Naja "Spielchen" bedeutet für mich morgen die Corsair SSD ebenfalls wieder einschicken und mir definitiv etwas ohne Sandforce bestellen, die SSD´s mit Marvell Controller laufen wenigstens zuverlässig sobald man das LPM für besagten Port abschaltet. Ist Schade weil mich die Intel 510 120gb jetzt soviel kosten wird wie eine 120gb Vertex 3 Max IOPS, die ich mir eigentlich hätte holen wollen,da diese einen Ticken schneller als die Intel 510 ist,aber da das nunmal mein Systemlaufwerk wird brauch ich einfach was zuverlässiges.
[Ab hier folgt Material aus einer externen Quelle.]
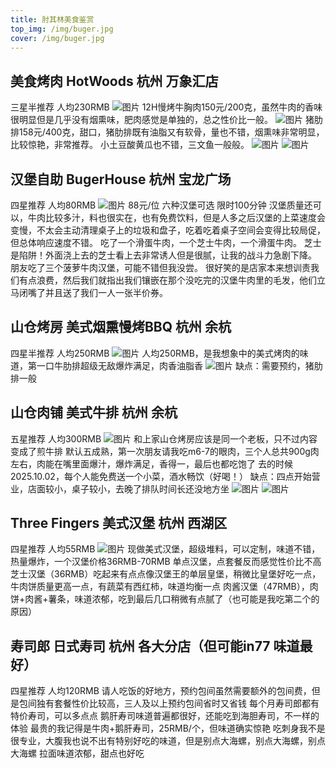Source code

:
 ```yaml
---
title: 肘其林美食鉴赏
top_img: /img/buger.jpg
cover: /img/buger.jpg
---
```


## 美食烤肉 HotWoods 杭州 万象汇店 
三星半推荐 人均230RMB
![图片](/img/beef.jpg "beef")
12H慢烤牛胸肉150元/200克，虽然牛肉的香味很明显但是几乎没有烟熏味，肥肉感觉是单独的，总之性价比一般。
![图片](/img/zhuleipai.jpg "zhuleipai")
猪肋排158元/400克，甜口，猪肋排既有油脂又有软骨，量也不错，烟熏味非常明显，比较惊艳，非常推荐。
小土豆酸黄瓜也不错，三文鱼一般般。
![图片](/img/potato.jpg "potato")
![图片](/img/fish.jpg "fish")

## 汉堡自助 BugerHouse 杭州 宝龙广场
四星推荐 人均80RMB
![图片](/img/buger.jpg "zhuleipai")
88元/位 六种汉堡可选 限时100分钟
汉堡质量还可以，牛肉比较多汁，料也很实在，也有免费饮料，但是人多之后汉堡的上菜速度会变慢，不太会主动清理桌子上的垃圾和盘子，吃着吃着桌子空间会变得比较局促，但总体响应速度不错。
吃了一个滑蛋牛肉，一个芝士牛肉，一个滑蛋牛肉。
芝士是陷阱！外面浇上去的芝士看上去非常诱人但是很腻，让我的战斗力急剧下降。
朋友吃了三个菠萝牛肉汉堡，可能不错但我没尝。
很好笑的是店家本来想训责我们有点浪费，然后我们就指出我们镶嵌在那个没吃完的汉堡牛肉里的毛发，他们立马闭嘴了并且送了我们一人一张半价券。

## 山仓烤房 美式烟熏慢烤BBQ 杭州 余杭
四星半推荐 人均250RMB
![图片](/img/bbq/bbq_1.jpg "bbq")
人均250RMB，是我想象中的美式烤肉的味道，第一口牛肋排超级无敌爆炸满足，肉香油脂香
![图片](/img/bbq/bbq_2.jpg "bbq")
缺点：需要预约，猪肋排一般

## 山仓肉铺 美式牛排 杭州 余杭
五星推荐 人均300RMB
![图片](/img/steak/steak_3.jpg "steak")
和上家山仓烤房应该是同一个老板，只不过内容变成了煎牛排
默认五成熟，第一次朋友请我吃m6-7的眼肉，三个人总共900g肉左右，肉能在嘴里面爆汁，爆炸满足，香得一，最后也都吃饱了
去的时候2025.10.02，每个人能免费送一个小菜，酒水畅饮（好喝！）
缺点：四点开始营业，店面较小，桌子较小，去晚了排队时间长还没地方坐
![图片](/img/steak/steak_1.jpg "steak")
![图片](/img/steak/steak_2.jpg "steak")

## Three Fingers 美式汉堡 杭州 西湖区
四星推荐 人均55RMB
![图片](/img/threefingers/three_fingers.jpg "threefingers")
现做美式汉堡，超级堆料，可以定制，味道不错，热量爆炸，一个汉堡价格36RMB-70RMB
单点汉堡，点套餐反而感觉性价比不高
芝士汉堡（36RMB）吃起来有点点像汉堡王的单层皇堡，稍微比皇堡好吃一点，牛肉饼质量更高一点，有蔬菜有西红柿，味道均衡一点
肉酱汉堡（47RMB），肉饼+肉酱+薯条，味道浓郁，吃到最后几口稍微有点腻了（也可能是我吃第二个的原因）

## 寿司郎 日式寿司 杭州 各大分店（但可能in77 味道最好）
四星推荐 人均120RMB
请人吃饭的好地方，预约包间虽然需要额外的包间费，但是包间独有套餐性价比较高，三人及以上预约包间省时又省钱
每个月寿司郎都有特价寿司，可以多点点
鹅肝寿司味道普遍都很好，还能吃到海胆寿司，不一样的体验
最贵的我记得是牛肉+鹅肝寿司，25RMB/个，但味道确实惊艳
吃刺身我不是很专业，大腹我也说不出有特别好吃的味道，但是别点大海螺，别点大海螺，别点大海螺
拉面味道浓郁，甜点也好吃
Was komisch ist: Die Freezes treten IMMER um 20:30 und um 1:30 rum auf. Ich hab schon geschaut ob da für irgendwas ein Dienst gestartet wird, Fehlanzeige.


----------



## Charismatic Enigma (24. Juli 2011)

*AW: Intel: Erneut Problem mit den 6x-er Chipsätzen?*

haben eigentlich alle ssd hersteller dieses problem oder gibt es eine ssd welche dies problematik nicht aufweißt baue mir demnächst nämlich auch eine neus system  und zwar mit dem  asrock p67 fatal1ty als unterboden oder muss ich ich darauf achten welchen chip die ssd verbaut haben marvell oder sandforce bei wem treten die probleme öfter auf? 

greeez enigma


----------



## axxo (24. Juli 2011)

*AW: Intel: Erneut Problem mit den 6x-er Chipsätzen?*

Nach meinem Wissensstand und Erfahrungen mit 2 verschiedenen Sandforce 2281-SSD´s kann ich sagen bei diesem Controller treten die Probleme häufig auf und können zum jetzigen Zeitpunkt bisher nicht wirklich permanent behoben werden.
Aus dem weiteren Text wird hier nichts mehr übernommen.